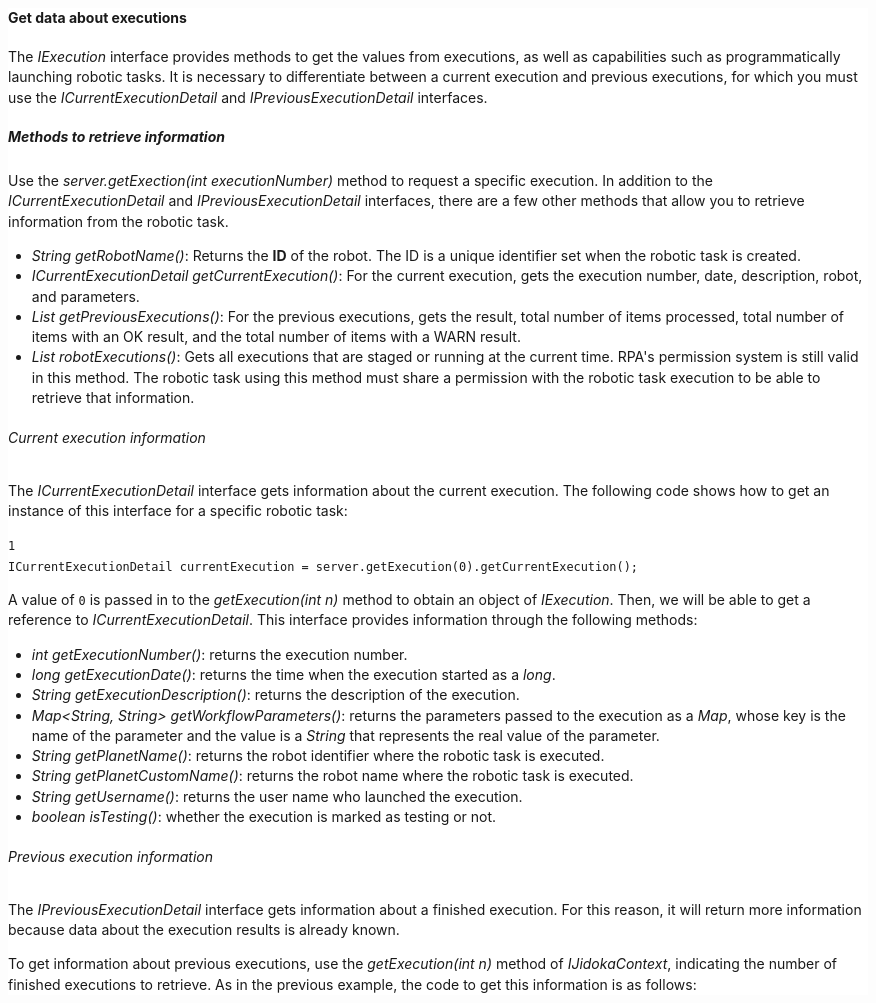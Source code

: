 #### Get data about executions

The _IExecution_ interface provides methods to get the values from executions, as well as capabilities such as programmatically launching robotic tasks. It is necessary to differentiate between a current execution and previous executions, for which you must use the _ICurrentExecutionDetail_ and _IPreviousExecutionDetail_ interfaces.

##### Methods to retrieve information

Use the _server.getExection(int executionNumber)_ method to request a specific execution. In addition to the _ICurrentExecutionDetail_ and _IPreviousExecutionDetail_ interfaces, there are a few other methods that allow you to retrieve information from the robotic task.

-   _String getRobotName()_: Returns the **ID** of the robot. The ID is a unique identifier set when the robotic task is created.
-   _ICurrentExecutionDetail getCurrentExecution()_: For the current execution, gets the execution number, date, description, robot, and parameters.
-   _List<IPreviousExecutionDetail> getPreviousExecutions()_: For the previous executions, gets the result, total number of items processed, total number of items with an OK result, and the total number of items with a WARN result.
-   _List<IRobotExecutionDetail> robotExecutions()_: Gets all executions that are staged or running at the current time. RPA's permission system is still valid in this method. The robotic task using this method must share a permission with the robotic task execution to be able to retrieve that information.

###### Current execution information

The _ICurrentExecutionDetail_ interface gets information about the current execution. The following code shows how to get an instance of this interface for a specific robotic task:

```
1
ICurrentExecutionDetail currentExecution = server.getExecution(0).getCurrentExecution();
```

A value of `0` is passed in to the _getExecution(int n)_ method to obtain an object of _IExecution_. Then, we will be able to get a reference to _ICurrentExecutionDetail_. This interface provides information through the following methods:

-   _int getExecutionNumber()_: returns the execution number.
-   _long getExecutionDate()_: returns the time when the execution started as a _long_.
-   _String getExecutionDescription()_: returns the description of the execution.
-   _Map<String, String> getWorkflowParameters()_: returns the parameters passed to the execution as a _Map_, whose key is the name of the parameter and the value is a _String_ that represents the real value of the parameter.
-   _String getPlanetName()_: returns the robot identifier where the robotic task is executed.
-   _String getPlanetCustomName()_: returns the robot name where the robotic task is executed.
-   _String getUsername()_: returns the user name who launched the execution.
-   _boolean isTesting()_: whether the execution is marked as testing or not.

###### Previous execution information

The _IPreviousExecutionDetail_ interface gets information about a finished execution. For this reason, it will return more information because data about the execution results is already known.

To get information about previous executions, use the _getExecution(int n)_ method of _IJidokaContext_, indicating the number of finished executions to retrieve. As in the previous example, the code to get this information is as follows:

:: Exercise description ::
Please filter the data down to the lines containing the word "about".

:: Response box ::
: #### Get data about executions
The _ICurrentExecutionDetail_ interface gets information about the current execution. The following code shows how to get an instance of this interface for a specific robotic task:
The _IPreviousExecutionDetail_ interface gets information about a finished execution. For this reason, it will return more information because data about the execution results is already known.
To get information about previous executions, use the _getExecution(int n)_ method of _IJidokaContext_, indicating the number of finished executions to retrieve. As in the previous example, the code to get this information is as follows:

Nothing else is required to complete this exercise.